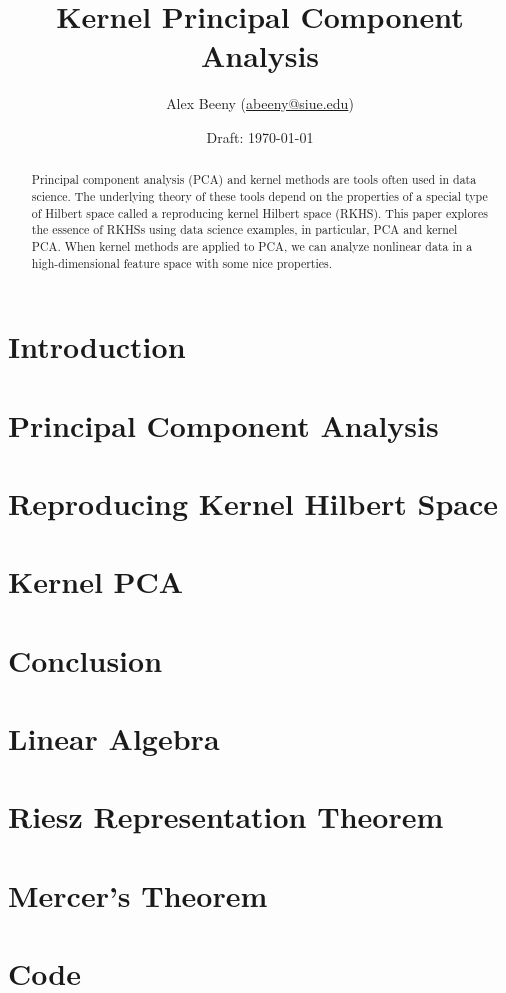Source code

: \documentclass{article}
\title{Kernel Principal Component Analysis}
\author{Alex Beeny (\url{abeeny@siue.edu})}
\date{Draft: \today}
\theoremstyle{definition}
\begin{document}
\maketitle
\tableofcontents
\begin{abstract}
    Principal component analysis (PCA) and kernel methods are tools often used in data science.
    The underlying theory of these tools depend on the properties of a special type of Hilbert space called a reproducing kernel Hilbert space (RKHS).
    This paper explores the essence of RKHSs using data science examples, in particular, PCA and kernel PCA.
    When kernel methods are applied to PCA, we can analyze nonlinear data in a high-dimensional feature space with some nice properties.
\end{abstract}
\section{Introduction}

\section{Principal Component Analysis}

\section{Reproducing Kernel Hilbert Space}

\section{Kernel PCA}

\section{Conclusion}

\appendix
\section{Linear Algebra}

\section{Riesz Representation Theorem}

\section{Mercer's Theorem}

\section{Code}


\nocite{*}


\end{document}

= = =

### Assigned task
Every line above is to be duplicated exactly; no picture should be carried over.

### Response below
Source code

: \documentclass{article}
\title{Kernel Principal Component Analysis}
\author{Alex Beeny (\url{abeeny@siue.edu})}
\date{Draft: \today}
\theoremstyle{definition}
\begin{document}
\maketitle
\tableofcontents
\begin{abstract}
    Principal component analysis (PCA) and kernel methods are tools often used in data science.
    The underlying theory of these tools depend on the properties of a special type of Hilbert space called a reproducing kernel Hilbert space (RKHS).
    This paper explores the essence of RKHSs using data science examples, in particular, PCA and kernel PCA.
    When kernel methods are applied to PCA, we can analyze nonlinear data in a high-dimensional feature space with some nice properties.
\end{abstract}
\section{Introduction}

\section{Principal Component Analysis}

\section{Reproducing Kernel Hilbert Space}

\section{Kernel PCA}

\section{Conclusion}

\appendix
\section{Linear Algebra}

\section{Riesz Representation Theorem}

\section{Mercer's Theorem}

\section{Code}


\nocite{*}


\end{document}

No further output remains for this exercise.